Кэт хмурилась и ничего не говорила.
Ее упаковали в платье из белого крепа с широкими винно-красными лентами и вручили маску тонкой работы из слоновой кости, усыпанную стразами. Пока Абигайль затягивала корсет, Кэтрин взглянула на свое отражение в зеркале. Ни дать ни взять кукла, которой место на полочке.
Наконец, Абигайль добавила заключительный штрих – тиару, всю в бриллиантах и рубинах. В ней Кэтрин уже не походила на куклу.
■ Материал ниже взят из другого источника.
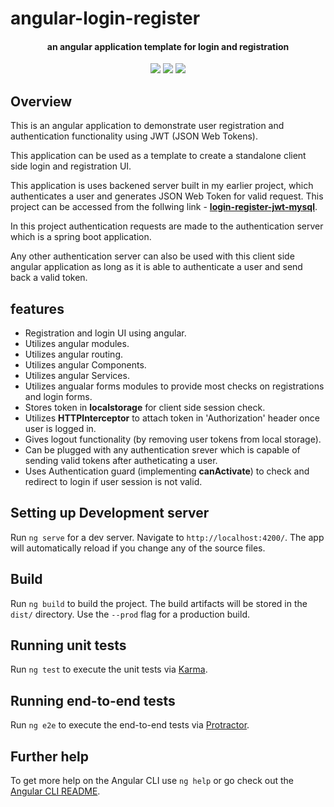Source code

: # angular-login-register #


<h4 align="center">an angular application template for login and registration</h4>


<p align="center">
    <a alt="Angular">
        <img src="https://img.shields.io/static/v1?label=Angular&message=9.0.7&color=blue" />
    </a>
    <a alt="Typescript">
        <img src="https://img.shields.io/static/v1?label=Typescript&message=3.7.5&color=brightgreen" />
    </a>
    <a alt="JWT">
        <img src="https://img.shields.io/static/v1?label=JWT&message=0.9.1&color=green" />
    </a>
</p>


## Overview ##
This is an angular application to demonstrate user registration and authentication functionality using JWT (JSON Web Tokens).

This application can be used as a template to create a standalone client side login and registration UI.

This application is uses backened server built in my earlier project, which authenticates a user and generates JSON Web Token for valid request. This project can be accessed from the follwing link - <a href="https://github.com/chandan-pal/login-register-jwt-mysql"><b>login-register-jwt-mysql</b></a>.

In this project authentication requests are made to the authentication server which is a spring boot application.

Any other authentication server can also be used with this client side angular application as long as it is able to authenticate a user and send back a valid token.

## features ##
  - Registration and login UI using angular.
  - Utilizes angular modules.
  - Utilizes angular routing.
  - Utilizes angular Components.
  - Utilizes angular Services.
  - Utilizes angualar forms modules to provide most checks on registrations and login forms.
  - Stores token in **localstorage** for client side session check.
  - Utilizes **HTTPInterceptor** to attach token in 'Authorization' header once user is logged in.
  - Gives logout functionality (by removing user tokens from local storage).
  - Can be plugged with any authentication srever which is capable of sending valid tokens after autheticating a user.
  - Uses Authentication guard (implementing **canActivate**) to check and redirect to login if user session is not valid.


## Setting up Development server

Run `ng serve` for a dev server. Navigate to `http://localhost:4200/`. The app will automatically reload if you change any of the source files.

## Build

Run `ng build` to build the project. The build artifacts will be stored in the `dist/` directory. Use the `--prod` flag for a production build.

## Running unit tests

Run `ng test` to execute the unit tests via [Karma](https://karma-runner.github.io).

## Running end-to-end tests

Run `ng e2e` to execute the end-to-end tests via [Protractor](http://www.protractortest.org/).

## Further help

To get more help on the Angular CLI use `ng help` or go check out the [Angular CLI README](https://github.com/angular/angular-cli/blob/master/README.md).
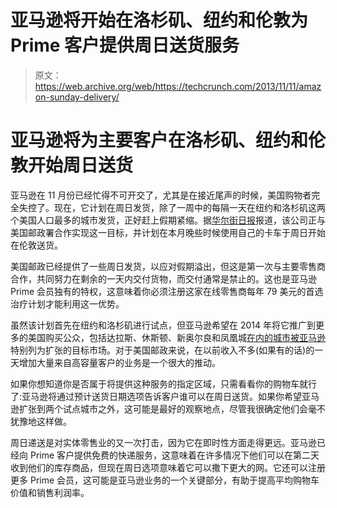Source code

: # 亚马逊将开始在洛杉矶、纽约和伦敦为 Prime 客户提供周日送货服务 

> 原文：<https://web.archive.org/web/https://techcrunch.com/2013/11/11/amazon-sunday-delivery/>

# 亚马逊将为主要客户在洛杉矶、纽约和伦敦开始周日送货

亚马逊在 11 月份已经忙得不可开交了，尤其是在接近尾声的时候，美国购物者完全失控了。现在，它计划在周日发货，除了一周中的每隔一天在纽约和洛杉矶这两个美国人口最多的城市发货，正好赶上假期紧缩。据[华尔街日报](https://web.archive.org/web/20221206074619/http://online.wsj.com/news/article_email/SB10001424052702304868404579190091121691258-lMyQjAxMTAzMDEwMDExNDAyWj)报道，该公司正与美国邮政署​合作实现这一目标，并计划在本月晚些时候使用自己的卡车于周日开始在伦敦送货。

美国邮政已经提供了一些周日发货，以应对假期溢出，但这是第一次与主要零售商合作，共同努力在剩余的一天内交付货物，而交付通常是禁止的。这也是亚马逊 Prime 会员独有的特权，这意味着你必须注册这家在线零售商每年 79 美元的首选治疗计划才能利用这一优势。

虽然该计划首先在纽约和洛杉矶进行试点，但亚马逊希望在 2014 年将它推广到更多的美国购买公众，包括达拉斯、休斯顿、新奥尔良和凤凰城[在内的城市被亚马逊](https://web.archive.org/web/20221206074619/http://phx.corporate-ir.net/phoenix.zhtml?c=176060&p=irol-newsArticle&ID=1874602&highlight=)特别列为扩张的目标市场。对于美国邮政来说，在以前收入不多(如果有的话)的一天增加大量来自高容量客户的业务是一个很大的推动。

如果你想知道你是否属于将提供这种服务的指定区域，只需看看你的购物车就行了:亚马逊将通过预计送货日期选项告诉客户谁可以在周日送货。如果你希望亚马逊扩张到两个试点城市之外，这可能是最好的观察地点，尽管我很确定他们会毫不犹豫地这样做。

周日递送是对实体零售业的又一次打击，因为它在即时性方面走得更远。亚马逊已经向 Prime 客户提供免费的快递服务，这意味着在许多情况下他们可以在第二天收到他们的库存商品，但现在周日选项意味着它可以撒下更大的网。它还可以注册更多 Prime 会员，这可能是亚马逊业务的一个关键部分，有助于提高平均购物车价值和销售利润率。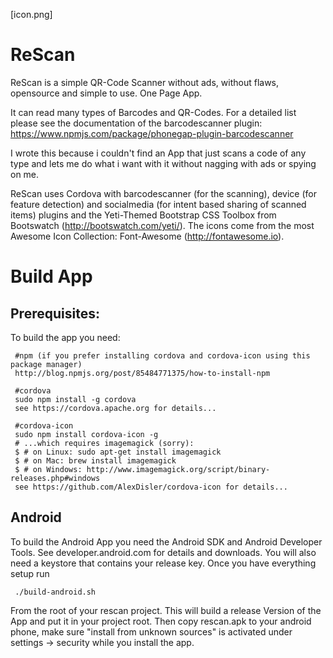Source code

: [icon.png]
# ReScan
ReScan is a simple QR-Code Scanner without ads, without flaws, opensource and simple to use. One Page App.

It can read many types of Barcodes and QR-Codes. For a detailed list please see the documentation of the barcodescanner plugin:
https://www.npmjs.com/package/phonegap-plugin-barcodescanner

I wrote this because i couldn't find an App that just scans a code of any type and lets me do what i want with it without nagging with ads
or spying on me.

ReScan uses Cordova with barcodescanner (for the scanning), device (for feature detection) and socialmedia (for intent based sharing of scanned items) plugins and the Yeti-Themed Bootstrap CSS Toolbox from Bootswatch (http://bootswatch.com/yeti/). The icons come from the most Awesome Icon Collection: Font-Awesome (http://fontawesome.io).

# Build App
## Prerequisites:
To build the app you need:

     #npm (if you prefer installing cordova and cordova-icon using this package manager)
     http://blog.npmjs.org/post/85484771375/how-to-install-npm
     
     #cordova
     sudo npm install -g cordova
     see https://cordova.apache.org for details...
     
     #cordova-icon 
     sudo npm install cordova-icon -g
     # ...which requires imagemagick (sorry):
     $ # on Linux: sudo apt-get install imagemagick
     $ # on Mac: brew install imagemagick
     $ # on Windows: http://www.imagemagick.org/script/binary-releases.php#windows
     see https://github.com/AlexDisler/cordova-icon for details...

## Android
To build the Android App you need the Android SDK and Android Developer Tools. See developer.android.com for details and downloads.
You will also need a keystore that contains your release key.
Once you have everything setup run
     
     ./build-android.sh
     
From the root of your rescan project. This will build a release Version of the App and put it in your project root. Then copy rescan.apk to your android phone, make sure "install from unknown sources" is activated under settings -> security while you install the app.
Она выглядела, как королева.
В изумлении она приоткрыла рот и затаила дыхание.
Она пообещала Джокеру, что откажет Королю. Она дала слово.
Но это слово было дано девочкой, которая вместе с лучшей подружкой собиралась открывать кондитерскую. Это слово давала девочка, готовая забыть о том, что принадлежит к дворянскому сословию, при условии, что сможет разделить жизнь с любимым человеком.
Это слово было дано девочкой с совершенно иной судьбой.
Прищурившись, она подняла руки и поправила на голове тиару.
Мэри-Энн выдала ее тайну. Джокер сам вынес себе приговор.
Но, может быть, все было не напрасно.
Кэт подняла голову и в первый раз осмелилась представить себя королевой.
– Его сиятельство Кабриолет Т. Пинкертон, благороднейший Маркиз Черепашьей Бухты! – провозгласил Белый Колик. – В сопровождении супруги, леди Идонии Пинкертон, Маркизы Черепашьей Бухты, и дочери, леди Кэт…
Носовым платком с вышивкой в виде розовых бутонов Кэт заткнула Кролику рот. Он замолчал и смотрел на нее, безумно вращая глазами.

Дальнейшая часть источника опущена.